I remonstrated. “I’m a non-combatant,
sir.”
“I cannot help that. You
are here and you have seen this place, and I must
send you to Pretoria, whence, if the authorities are
satisfied that you are a genuine non-combatant, you
may be sent to Delagoa Bay. It was very foolish
of you to come here.”
I explained that I had come in ignorance,
not knowing where my guide would lead me; that I had
come to look for a wounded man, and under the protection
of a flag of truce; that the whole thing was an unfortunate
accident, and that he should treat it as such.
Much to my surprise he seemed to waver.
“If I were to let you go” and
he looked at me sideways “would you
undertake to give no information?”
I suggested that the question was
an unfair one. “You know how you would
answer it yourself, sir.”
“Yes” (he was melting),
“we are honourable also, and to our own side
first of all. I have spoken of you with the doctor,”
he said, looking at me kindly for the first time,
“and I shall let you go. By rights you
ought to go to Pretoria. Of course your general
may come and attack us here, and your information
will be useful, but we are strong enough for all the
English. Bring his horse,” he shouted to
someone standing by, and to me, “You may go.
No, you may not!” he added sharply; and then,
with a smile, “not until you have had a cup of
coffee.”
Upon this civility we parted, but
it was not until I had rejoined my anxious friends
with the ambulance that I began to suspect Commandant
Cronje of a piece of pleasantry. Major Pollock,
it appeared, had interceded on my behalf so effectually
that my fate had been decided and my safe return promised
long before I had met the Commandant. He afterwards
entertained himself by playing upon my anxiety, which,
I have no doubt, was apparent enough.
But now the ambulance was slowly returning
from the place whither it had been sent to receive
the dead bodies. A place for the grave was chosen
where a thorn tree spread shadows on the ground.
There were stony hills all round, encircling a wide
and green basin just within the Boer lines, and it
was beside one of these that the grave was dug.
The ground was very hard and the labour severe; it
was at least two hours before the fatigue-party, working
in short shifts, had excavated a resting-place for
the two bodies.
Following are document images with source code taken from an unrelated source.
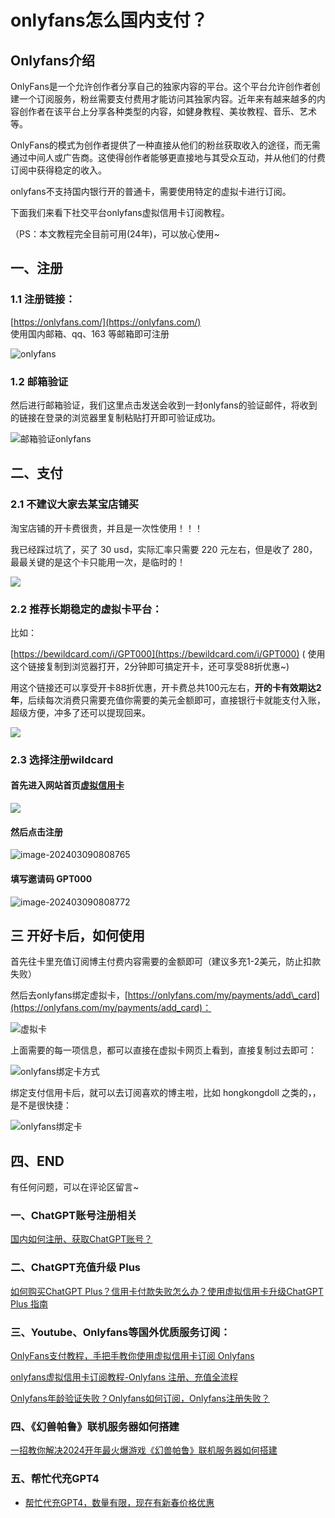 # onlyfans怎么国内支付？

## Onlyfans介绍

OnlyFans是一个允许创作者分享自己的独家内容的平台。这个平台允许创作者创建一个订阅服务，粉丝需要支付费用才能访问其独家内容。近年来有越来越多的内容创作者在该平台上分享各种类型的内容，如健身教程、美妆教程、音乐、艺术等。

OnlyFans的模式为创作者提供了一种直接从他们的粉丝获取收入的途径，而无需通过中间人或广告商。这使得创作者能够更直接地与其受众互动，并从他们的付费订阅中获得稳定的收入。


onlyfans不支持国内银行开的普通卡，需要使用特定的虚拟卡进行订阅。

下面我们来看下社交平台onlyfans虚拟信用卡订阅教程。

（PS：本文教程完全目前可用(24年)，可以放心使用~

## 一、注册

### 1.1 注册链接：

[https://onlyfans.com/](https://onlyfans.com/)  
使用国内邮箱、qq、163 等邮箱即可注册

![onlyfans](https://gptblog.oss-cn-hangzhou.aliyuncs.com/image/202403190804951.png)

### 1.2 邮箱验证

然后进行邮箱验证，我们这里点击发送会收到一封onlyfans的验证邮件，将收到的链接在登录的浏览器里复制粘贴打开即可验证成功。

![邮箱验证onlyfans](https://gptblog.oss-cn-hangzhou.aliyuncs.com/image/202403190804027.png)

## 二、支付

### 2.1 不建议大家去某宝店铺买

淘宝店铺的开卡费很贵，并且是一次性使用！！！

我已经踩过坑了，买了 30 usd，实际汇率只需要 220 元左右，但是收了 280，最最关键的是这个卡只能用一次，是临时的！

![](https://gptblog.oss-cn-hangzhou.aliyuncs.com/image/202403190804018.jpeg)

### 2.2 推荐长期稳定的虚拟卡平台：

比如：

[https://bewildcard.com/i/GPT000](https://bewildcard.com/i/GPT000) ( 使用这个链接复制到浏览器打开，2分钟即可搞定开卡，还可享受88折优惠~)

用这个链接还可以享受开卡88折优惠，开卡费总共100元左右，**开的卡有效期达2年**，后续每次消费只需要充值你需要的美元金额即可，直接银行卡就能支付入账，超级方便，冲多了还可以提现回来。


[![](https://chatgptzhinan.com/wp-content/uploads/2023/12/wildcard.png)](https://bewildcard.com/i/GPT000 "<u>WildCard 信用卡，2 分钟订阅 ChatGPT Plus</u>")

### 2.3 选择注册wildcard

#### 首先进入网站首页[虚拟信用卡](https://bewildcard.com/i/GPT000)

![](https://gptblog.oss-cn-hangzhou.aliyuncs.com/image/202403090818516.png)

#### 然后点击注册

![image-202403090808765](https://gptblog.oss-cn-hangzhou.aliyuncs.com/image/202403090808765.png)

#### 填写邀请码  GPT000
![image-202403090808772](https://gptblog.oss-cn-hangzhou.aliyuncs.com/image/202403292044772.png)

## 三 开好卡后，如何使用

首先往卡里充值订阅博主付费内容需要的金额即可（建议多充1-2美元，防止扣款失败）

然后去onlyfans绑定虚拟卡，[https://onlyfans.com/my/payments/add\_card](https://onlyfans.com/my/payments/add_card)：

![虚拟卡](https://gptblog.oss-cn-hangzhou.aliyuncs.com/image/202403190803908.png)

上面需要的每一项信息，都可以直接在虚拟卡网页上看到，直接复制过去即可：

![onlyfans绑定卡方式](https://gptblog.oss-cn-hangzhou.aliyuncs.com/image/202403190803071.png)

绑定支付信用卡后，就可以去订阅喜欢的博主啦，比如 hongkongdoll 之类的，，是不是很快捷：

![onlyfans绑定卡](https://gptblog.oss-cn-hangzhou.aliyuncs.com/image/202403190803887.png)

## 四、END

有任何问题，可以在评论区留言~

### 一、ChatGPT账号注册相关

[国内如何注册、获取ChatGPT账号？](/how-to-register-chatgpt)

### 二、ChatGPT充值升级 Plus

[如何购买ChatGPT Plus？信用卡付款失败怎么办？使用虚拟信用卡升级ChatGPT Plus 指南](/how-to-payment-chatgpt)

### 三、Youtube、Onlyfans等国外优质服务订阅：

[OnlyFans支付教程，手把手教你使用虚拟信用卡订阅 Onlyfans](/onlyfans-pay)

[onlyfans虚拟信用卡订阅教程-Onlyfans 注册、充值全流程](/onlyFans-pay-methods)

[Onlyfans年龄验证失败？Onlyfans如何订阅，Onlyfans注册失败？](/onlyfans-question)

### 四、《幻兽帕鲁》联机服务器如何搭建
[一招教你解决2024开年最火爆游戏《幻兽帕鲁》联机服务器如何搭建](/palu)

### 五、帮忙代充GPT4
- [帮忙代充GPT4，数量有限，现在有新春价格优惠](/helpgpt)

  <Vssue/>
While they were working the Boers
gathered round us to the number of a couple of hundred.
They were very silent, eyeing us with an absorbed
interest that embraced every article of our equipment.
Men of the humblest peasant class, poorly in
many respects wretchedly clad, they presented,
in their ragged and shabby apparel, a sharp contrast
to our Yeomanry soldiers, who seemed, by comparison,
trim and well cared for. The Boers wore their
ordinary clothes, which were relieved by only one
military touch the bandolier. This
was generally of home manufacture, and in many cases
was a touching and significant document of affection.
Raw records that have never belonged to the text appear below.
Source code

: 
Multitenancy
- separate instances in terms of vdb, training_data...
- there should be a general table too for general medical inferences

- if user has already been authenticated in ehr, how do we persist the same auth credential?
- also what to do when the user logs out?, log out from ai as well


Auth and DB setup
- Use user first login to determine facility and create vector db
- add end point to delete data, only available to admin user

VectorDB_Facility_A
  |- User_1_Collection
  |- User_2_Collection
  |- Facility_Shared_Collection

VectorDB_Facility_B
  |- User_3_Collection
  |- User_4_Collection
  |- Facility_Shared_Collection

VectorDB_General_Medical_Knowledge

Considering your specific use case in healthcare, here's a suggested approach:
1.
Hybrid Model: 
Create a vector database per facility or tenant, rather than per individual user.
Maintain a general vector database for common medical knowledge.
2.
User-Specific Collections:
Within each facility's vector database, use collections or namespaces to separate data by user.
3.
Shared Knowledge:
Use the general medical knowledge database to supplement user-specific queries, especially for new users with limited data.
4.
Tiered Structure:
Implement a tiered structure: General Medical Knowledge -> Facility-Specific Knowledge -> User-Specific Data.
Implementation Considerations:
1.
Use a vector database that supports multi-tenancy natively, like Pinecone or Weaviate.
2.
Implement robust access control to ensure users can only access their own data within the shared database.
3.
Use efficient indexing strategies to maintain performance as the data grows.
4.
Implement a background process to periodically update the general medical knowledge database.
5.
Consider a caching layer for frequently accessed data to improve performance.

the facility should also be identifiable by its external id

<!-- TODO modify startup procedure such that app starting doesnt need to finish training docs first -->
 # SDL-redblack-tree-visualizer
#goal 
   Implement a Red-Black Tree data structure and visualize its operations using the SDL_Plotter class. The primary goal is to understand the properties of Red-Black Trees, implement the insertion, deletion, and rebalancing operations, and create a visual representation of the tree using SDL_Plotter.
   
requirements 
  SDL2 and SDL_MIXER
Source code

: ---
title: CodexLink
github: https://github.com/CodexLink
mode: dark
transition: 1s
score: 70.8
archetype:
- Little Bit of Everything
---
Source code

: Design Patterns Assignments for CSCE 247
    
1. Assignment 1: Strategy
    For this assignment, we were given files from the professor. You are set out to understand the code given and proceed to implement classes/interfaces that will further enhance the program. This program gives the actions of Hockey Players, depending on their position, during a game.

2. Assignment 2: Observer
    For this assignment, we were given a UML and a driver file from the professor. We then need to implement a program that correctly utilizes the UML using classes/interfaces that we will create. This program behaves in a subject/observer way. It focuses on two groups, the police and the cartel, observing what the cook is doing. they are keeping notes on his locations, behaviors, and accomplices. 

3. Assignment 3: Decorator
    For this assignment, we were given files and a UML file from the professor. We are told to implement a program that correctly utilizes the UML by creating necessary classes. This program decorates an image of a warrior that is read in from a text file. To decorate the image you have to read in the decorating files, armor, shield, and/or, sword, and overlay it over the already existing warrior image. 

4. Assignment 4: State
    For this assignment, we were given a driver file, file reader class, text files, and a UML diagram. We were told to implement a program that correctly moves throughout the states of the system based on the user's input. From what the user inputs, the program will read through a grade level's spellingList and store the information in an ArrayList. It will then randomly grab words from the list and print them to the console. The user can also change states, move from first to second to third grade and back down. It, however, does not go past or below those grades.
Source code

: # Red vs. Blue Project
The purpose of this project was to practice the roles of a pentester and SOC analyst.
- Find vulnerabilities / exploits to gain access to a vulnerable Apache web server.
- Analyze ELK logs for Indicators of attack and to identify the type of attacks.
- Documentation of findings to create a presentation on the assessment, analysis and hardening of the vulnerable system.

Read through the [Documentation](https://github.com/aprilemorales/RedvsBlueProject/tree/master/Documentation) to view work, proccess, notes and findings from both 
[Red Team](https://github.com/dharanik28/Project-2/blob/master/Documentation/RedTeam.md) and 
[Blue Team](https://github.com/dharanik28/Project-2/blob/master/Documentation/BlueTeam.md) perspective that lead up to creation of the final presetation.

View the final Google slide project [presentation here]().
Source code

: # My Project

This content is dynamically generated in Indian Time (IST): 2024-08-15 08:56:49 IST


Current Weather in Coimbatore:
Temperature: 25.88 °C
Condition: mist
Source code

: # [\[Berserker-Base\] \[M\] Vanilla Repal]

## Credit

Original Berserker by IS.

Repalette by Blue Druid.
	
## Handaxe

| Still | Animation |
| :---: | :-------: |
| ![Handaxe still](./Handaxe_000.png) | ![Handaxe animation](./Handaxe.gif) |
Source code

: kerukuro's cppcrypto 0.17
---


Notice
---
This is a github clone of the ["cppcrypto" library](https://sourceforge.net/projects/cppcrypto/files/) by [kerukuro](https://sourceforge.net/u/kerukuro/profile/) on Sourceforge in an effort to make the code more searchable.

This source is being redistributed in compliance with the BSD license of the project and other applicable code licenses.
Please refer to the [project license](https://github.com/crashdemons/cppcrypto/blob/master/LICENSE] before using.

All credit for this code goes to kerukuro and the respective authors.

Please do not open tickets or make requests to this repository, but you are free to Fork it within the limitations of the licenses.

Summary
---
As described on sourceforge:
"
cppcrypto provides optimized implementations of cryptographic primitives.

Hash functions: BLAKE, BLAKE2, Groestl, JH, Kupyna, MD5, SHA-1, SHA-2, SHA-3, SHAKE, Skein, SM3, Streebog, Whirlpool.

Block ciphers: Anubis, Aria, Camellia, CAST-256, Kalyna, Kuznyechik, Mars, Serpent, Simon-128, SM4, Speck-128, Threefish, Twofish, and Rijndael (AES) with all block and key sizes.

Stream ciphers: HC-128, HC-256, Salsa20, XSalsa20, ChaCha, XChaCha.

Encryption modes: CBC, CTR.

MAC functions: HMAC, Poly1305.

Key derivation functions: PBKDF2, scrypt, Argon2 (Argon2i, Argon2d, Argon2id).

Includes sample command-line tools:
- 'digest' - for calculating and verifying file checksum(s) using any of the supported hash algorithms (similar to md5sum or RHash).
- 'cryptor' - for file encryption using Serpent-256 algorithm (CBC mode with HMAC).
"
“Thought flies best when the hands are easily
busy”; ah, how many thoughts and fears had been
worked into those bandoliers when busy fingers wrought
them in the far-away farmhouse! In some of them,
I thought, portraits of the makers were to be discovered.
Fancy stitches and cunning invention which provided
for thrice the usual number of cartridges told one
tale; flannel paddings which sought to make of the
military appointment a winter garment told another.
The Boers, I suppose, envied us our serge and whipcord,
but to examine their homely makeshifts was to realise
that even the art of Stohwasser may leave something
to be desired. Although they eyed us diligently
they had now fallen strangely silent; they offered
us little conversation, but spoke freely in low tones
amongst themselves; they replied to our questions
with a brief civility that did not encourage any very
brisk intercourse. We soon gave up the attempt
and lay down under the shade of the ambulance in our
sheltered hollow, listening to the wind singing in
the thin vegetation of the hill above us.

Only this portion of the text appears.